LSU has given us this bit over and over again, with the late game balls - "dialing up the testicles" as Gary Danielson might say, over and over again - and the Tigers wouldn't be anywhere near their current position in the standings (one win from clinching the SEC West) or the ballots (likely second in tonight's BCS poll) if they didn't keep coming through in those situations. But they wouldn't be in those do-or-die situations if they were still sporting the
Poulan Independence Dick we saw in all its ghastly power against Virginia Tech and South Carolina, when the notion of scoring 34 points on this defense was borderline heretical, or at least an indication of severe head trauma. Four straight opponents now have scored at least 24 in regulation.
Not all of that is on the Tigers' defense - Alabama took the lead on consecutive scoring drives in the second quarter of six and two yards, respectively, and for the big plays the Tide did make, finished with a scant 254 in total offense to 475 for LSU; the defense is still fourth nationally against the run, second in pass efficiency, second in total defense, and the last four opponents have also been outgained by an average of 130 yards. So why is LSU still eking out these wins in the final minute, from behind, week after week?
Well, because three straight interceptions and 130 yards in penalties to `Bama's 15 yards, that's why. Les Miles talked about poise at the start of the second half, but his reputation as an unpoised, undisciplined, let `er rip gunslinger was reinforced Saturday in his teams' consistent, nearly disastrous mental mistakes.
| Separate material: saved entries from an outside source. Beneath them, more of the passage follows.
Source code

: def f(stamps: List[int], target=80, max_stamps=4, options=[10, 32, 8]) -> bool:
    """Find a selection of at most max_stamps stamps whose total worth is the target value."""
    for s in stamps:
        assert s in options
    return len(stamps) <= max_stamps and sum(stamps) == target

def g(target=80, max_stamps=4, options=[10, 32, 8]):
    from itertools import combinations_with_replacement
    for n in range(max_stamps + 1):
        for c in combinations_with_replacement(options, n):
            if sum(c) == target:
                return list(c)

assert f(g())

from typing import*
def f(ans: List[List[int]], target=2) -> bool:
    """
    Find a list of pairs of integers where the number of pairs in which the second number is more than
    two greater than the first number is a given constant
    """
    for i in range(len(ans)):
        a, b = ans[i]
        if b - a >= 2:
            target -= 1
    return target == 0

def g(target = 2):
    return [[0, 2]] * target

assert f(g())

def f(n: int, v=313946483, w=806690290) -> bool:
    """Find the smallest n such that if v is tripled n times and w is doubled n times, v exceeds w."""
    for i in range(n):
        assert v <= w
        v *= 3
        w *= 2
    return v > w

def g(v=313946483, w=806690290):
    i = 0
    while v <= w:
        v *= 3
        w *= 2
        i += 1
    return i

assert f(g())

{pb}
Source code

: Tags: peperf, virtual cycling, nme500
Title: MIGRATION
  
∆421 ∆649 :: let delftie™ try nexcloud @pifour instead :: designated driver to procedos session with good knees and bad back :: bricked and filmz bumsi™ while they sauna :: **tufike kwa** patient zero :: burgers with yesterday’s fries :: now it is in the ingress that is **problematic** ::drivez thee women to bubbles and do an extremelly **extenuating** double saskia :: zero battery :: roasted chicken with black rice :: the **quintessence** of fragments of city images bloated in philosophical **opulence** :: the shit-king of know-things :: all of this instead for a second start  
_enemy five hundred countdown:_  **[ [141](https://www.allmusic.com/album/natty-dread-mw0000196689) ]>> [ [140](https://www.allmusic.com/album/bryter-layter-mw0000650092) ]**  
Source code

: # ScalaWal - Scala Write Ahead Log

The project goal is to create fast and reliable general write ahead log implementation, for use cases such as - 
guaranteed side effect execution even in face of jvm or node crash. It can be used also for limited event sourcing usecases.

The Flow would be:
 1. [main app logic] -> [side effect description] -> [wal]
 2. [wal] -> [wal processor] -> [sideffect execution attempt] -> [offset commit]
Alabama had zero running game, and therefore no chance to mount sustained drives, but made one big play on offense in the first half (the deep bomb to Hall in the second quarter) and one in the second half on special teams (Javier Arenas' lead-grabbing, 61-yard punt return midway through the fourth), and both were facilitated by LSU penalties - Hall's catch followed a roughing the passer penalty against Tyson Jackson on a 3rd-and-long stop, and Arenas' punt return followed a bizarre attempt by the Tiger offense to gimmick its way to a first down on 4th-and-1 near midfield on a clearly illegal line shift ("simulating the snap" was the most apt possible description) followed by a dumb 15-yard penalty for Carnell Stewart removing his helmet on the field (as well as - and I'm just guessing here from my amateur lip-reading skills, because they didn't announce this - screaming
"that's fucking bullshit!" as the first flag was announced against the offense). I wondered, was that a reaction to the failure of the fourth down bravado that served LSU so well against Florida at the end of the loss at Kentucky? It wasn't the kind of direct, confident,
aggressive response we've come to expect from the Tigers; then again, they hadn't mounted anything like their usual running game to point. Then again, despite its frequent success, LSU has had trouble establishing any reliable identity on offense most of the year. Alabama is also not in the game without the ten easy points it gained by intercepting Matt Flynn three times in the second quarter, all on bad decisions by Flynn, probably flipping the switch on a ten-point swing on the third pick by stopping an apparent LSU scoring drive and turning the field position swap into a go-ahead touchdown for the Tide instead.
But adversity has been the norm during this incredible stretch of games: LSU trailed by ten in the second half to Florida, Auburn and now Alabama, and rallied to outscore them 71-28 in the second halves of those games. The Tide scored touchdowns to go ahead twice in the second half Saturday, and the Tigers immediately answered both of them, just as they did Auburn's late go-ahead touchdown two weeks ago. This is still a beast of team that's ultimately done everything it's needed to do to establish itself as the conference favorite against a hellish schedule, but it doesn't get serious and
take the prize until it sees it being dragged away.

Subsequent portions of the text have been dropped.